Der Landtag wolle beschließen:
Entschließung
Der Landtag stellt fest:
Seit 1998 gilt in der Europäischen Union ein "de-facto-Moratorium" für die Zulassung neuer gentechnisch veränderter Organismen (GVO). Seit dieser Zeit sind in der EU keine neuen Gentech-Pflanzen und seit 2000 keine entsprechenden Produkte mehr zugelassen worden. Hintergrund dieses Stopps waren die mangelnde Akzeptanz bei den Verbrauchern und in der Landwirtschaft und die unzureichenden rechtlichen Grundlagen für diese Technik.
Die Akzeptanz in der Bevölkerung hat sich nicht verbessert. 70 % der Verbraucher lehnen GVO-Lebensmittel ab.

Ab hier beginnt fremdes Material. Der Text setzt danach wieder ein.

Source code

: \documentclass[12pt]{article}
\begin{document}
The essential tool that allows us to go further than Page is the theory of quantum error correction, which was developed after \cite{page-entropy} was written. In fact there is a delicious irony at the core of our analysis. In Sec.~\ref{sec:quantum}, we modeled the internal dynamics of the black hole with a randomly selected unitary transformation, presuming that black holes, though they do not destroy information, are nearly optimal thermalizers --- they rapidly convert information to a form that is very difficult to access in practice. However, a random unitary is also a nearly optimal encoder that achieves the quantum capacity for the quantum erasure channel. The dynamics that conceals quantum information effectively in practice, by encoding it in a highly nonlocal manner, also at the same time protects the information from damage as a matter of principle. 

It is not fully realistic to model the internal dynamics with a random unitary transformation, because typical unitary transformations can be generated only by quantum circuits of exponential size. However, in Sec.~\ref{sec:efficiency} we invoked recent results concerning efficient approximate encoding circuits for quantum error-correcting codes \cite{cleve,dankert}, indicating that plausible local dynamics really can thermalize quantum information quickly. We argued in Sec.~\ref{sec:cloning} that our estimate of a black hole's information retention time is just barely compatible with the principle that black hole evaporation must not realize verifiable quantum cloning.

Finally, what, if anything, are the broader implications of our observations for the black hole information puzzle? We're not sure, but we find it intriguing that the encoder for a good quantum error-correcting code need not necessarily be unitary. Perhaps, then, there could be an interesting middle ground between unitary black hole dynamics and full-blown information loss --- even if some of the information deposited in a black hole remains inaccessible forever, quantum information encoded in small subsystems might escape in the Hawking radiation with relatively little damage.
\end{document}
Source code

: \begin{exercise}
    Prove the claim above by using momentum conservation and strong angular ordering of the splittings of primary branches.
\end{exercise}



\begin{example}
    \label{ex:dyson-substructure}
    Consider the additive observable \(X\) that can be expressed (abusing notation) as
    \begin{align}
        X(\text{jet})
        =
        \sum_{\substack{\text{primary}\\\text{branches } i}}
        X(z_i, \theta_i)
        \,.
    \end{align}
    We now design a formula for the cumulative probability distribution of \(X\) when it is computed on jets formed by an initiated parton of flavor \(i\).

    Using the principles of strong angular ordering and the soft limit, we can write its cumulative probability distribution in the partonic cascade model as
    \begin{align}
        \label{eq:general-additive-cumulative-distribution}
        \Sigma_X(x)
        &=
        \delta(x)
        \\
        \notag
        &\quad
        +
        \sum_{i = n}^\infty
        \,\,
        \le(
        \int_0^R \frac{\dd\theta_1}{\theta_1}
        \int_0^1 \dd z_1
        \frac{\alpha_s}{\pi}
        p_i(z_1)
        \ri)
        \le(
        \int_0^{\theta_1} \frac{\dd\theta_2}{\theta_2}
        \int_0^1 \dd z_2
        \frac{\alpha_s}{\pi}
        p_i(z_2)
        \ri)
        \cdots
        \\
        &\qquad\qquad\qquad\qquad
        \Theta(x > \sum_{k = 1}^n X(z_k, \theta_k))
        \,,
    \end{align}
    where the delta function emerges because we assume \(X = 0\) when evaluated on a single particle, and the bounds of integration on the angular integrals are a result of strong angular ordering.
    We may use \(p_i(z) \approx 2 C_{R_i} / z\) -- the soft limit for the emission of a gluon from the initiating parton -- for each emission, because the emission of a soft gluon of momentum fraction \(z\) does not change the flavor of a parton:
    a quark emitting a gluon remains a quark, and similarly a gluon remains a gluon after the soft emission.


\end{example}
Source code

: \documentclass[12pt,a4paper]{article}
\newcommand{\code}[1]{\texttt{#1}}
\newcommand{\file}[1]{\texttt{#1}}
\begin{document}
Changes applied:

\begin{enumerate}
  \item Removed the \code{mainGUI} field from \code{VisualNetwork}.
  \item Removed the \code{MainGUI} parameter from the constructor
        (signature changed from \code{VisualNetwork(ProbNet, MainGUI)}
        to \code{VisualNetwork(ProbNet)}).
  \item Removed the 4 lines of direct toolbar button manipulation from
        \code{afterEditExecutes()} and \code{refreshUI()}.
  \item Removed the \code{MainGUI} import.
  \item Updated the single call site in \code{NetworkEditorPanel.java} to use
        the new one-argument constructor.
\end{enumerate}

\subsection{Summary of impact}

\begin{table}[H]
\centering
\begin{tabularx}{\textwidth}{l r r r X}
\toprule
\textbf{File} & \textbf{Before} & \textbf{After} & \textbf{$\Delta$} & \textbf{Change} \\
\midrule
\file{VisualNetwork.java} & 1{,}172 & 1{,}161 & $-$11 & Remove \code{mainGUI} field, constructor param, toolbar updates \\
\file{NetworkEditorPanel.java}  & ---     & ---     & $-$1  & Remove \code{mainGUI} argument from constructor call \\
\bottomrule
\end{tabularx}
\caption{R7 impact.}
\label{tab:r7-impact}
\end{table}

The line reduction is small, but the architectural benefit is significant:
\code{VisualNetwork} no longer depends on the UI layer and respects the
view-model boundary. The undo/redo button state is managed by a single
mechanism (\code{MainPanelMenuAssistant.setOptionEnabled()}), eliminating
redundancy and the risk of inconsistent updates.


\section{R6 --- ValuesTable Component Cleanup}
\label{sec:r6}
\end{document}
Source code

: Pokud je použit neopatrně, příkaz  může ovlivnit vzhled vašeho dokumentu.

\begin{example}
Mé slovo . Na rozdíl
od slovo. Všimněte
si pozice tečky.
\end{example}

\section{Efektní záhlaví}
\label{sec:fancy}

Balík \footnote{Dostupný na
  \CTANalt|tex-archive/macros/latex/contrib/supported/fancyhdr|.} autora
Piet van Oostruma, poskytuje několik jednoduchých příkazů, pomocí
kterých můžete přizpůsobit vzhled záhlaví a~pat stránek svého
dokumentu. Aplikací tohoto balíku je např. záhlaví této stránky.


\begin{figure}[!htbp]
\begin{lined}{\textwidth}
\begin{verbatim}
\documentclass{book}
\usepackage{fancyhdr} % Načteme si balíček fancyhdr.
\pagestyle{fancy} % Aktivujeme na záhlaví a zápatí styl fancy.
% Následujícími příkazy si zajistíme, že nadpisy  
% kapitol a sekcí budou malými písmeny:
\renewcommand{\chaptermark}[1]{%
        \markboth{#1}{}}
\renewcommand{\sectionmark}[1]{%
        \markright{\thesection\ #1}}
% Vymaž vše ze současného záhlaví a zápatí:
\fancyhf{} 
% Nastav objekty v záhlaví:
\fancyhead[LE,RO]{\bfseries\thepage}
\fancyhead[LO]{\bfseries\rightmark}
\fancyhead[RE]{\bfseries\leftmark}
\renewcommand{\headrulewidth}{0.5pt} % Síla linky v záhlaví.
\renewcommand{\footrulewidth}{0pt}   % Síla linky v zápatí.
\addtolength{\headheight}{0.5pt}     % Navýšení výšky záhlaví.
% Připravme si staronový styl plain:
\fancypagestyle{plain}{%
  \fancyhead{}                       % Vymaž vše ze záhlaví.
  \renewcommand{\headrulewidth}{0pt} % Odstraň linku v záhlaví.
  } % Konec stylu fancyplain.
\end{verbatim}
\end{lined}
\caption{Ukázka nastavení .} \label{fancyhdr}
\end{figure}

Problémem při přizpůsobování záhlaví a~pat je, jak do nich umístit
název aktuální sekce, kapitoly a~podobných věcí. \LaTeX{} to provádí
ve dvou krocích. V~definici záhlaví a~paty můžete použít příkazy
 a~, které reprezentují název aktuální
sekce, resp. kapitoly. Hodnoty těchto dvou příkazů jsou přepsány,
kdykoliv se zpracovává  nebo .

Auch 70% der Landwirte wollen keine GVOs bei ihrer Arbeit einsetzen. Die freie Wahl zwischen gentechnisch veränderten und gentechnik-freien Lebensmitteln fordern 94,6 % der EU-Bürger.
Die von den Moratoriumsstaaten geforderten rechtlichen Regelungen, um eine Koexistenz von gentechnik-freier und Gentechnik einsetzender Landwirtschaft sicherzustellen, stehen ebenfalls noch aus. Lediglich die Freisetzungsrichtlinie (2000/18/EG) ist seit Oktober 2002 in Kraft. Die nationale Umsetzung in den EU-Staaten erfolgt zögerlich und soll in Deutschland Ende dieses Jahres abgeschlossen werden.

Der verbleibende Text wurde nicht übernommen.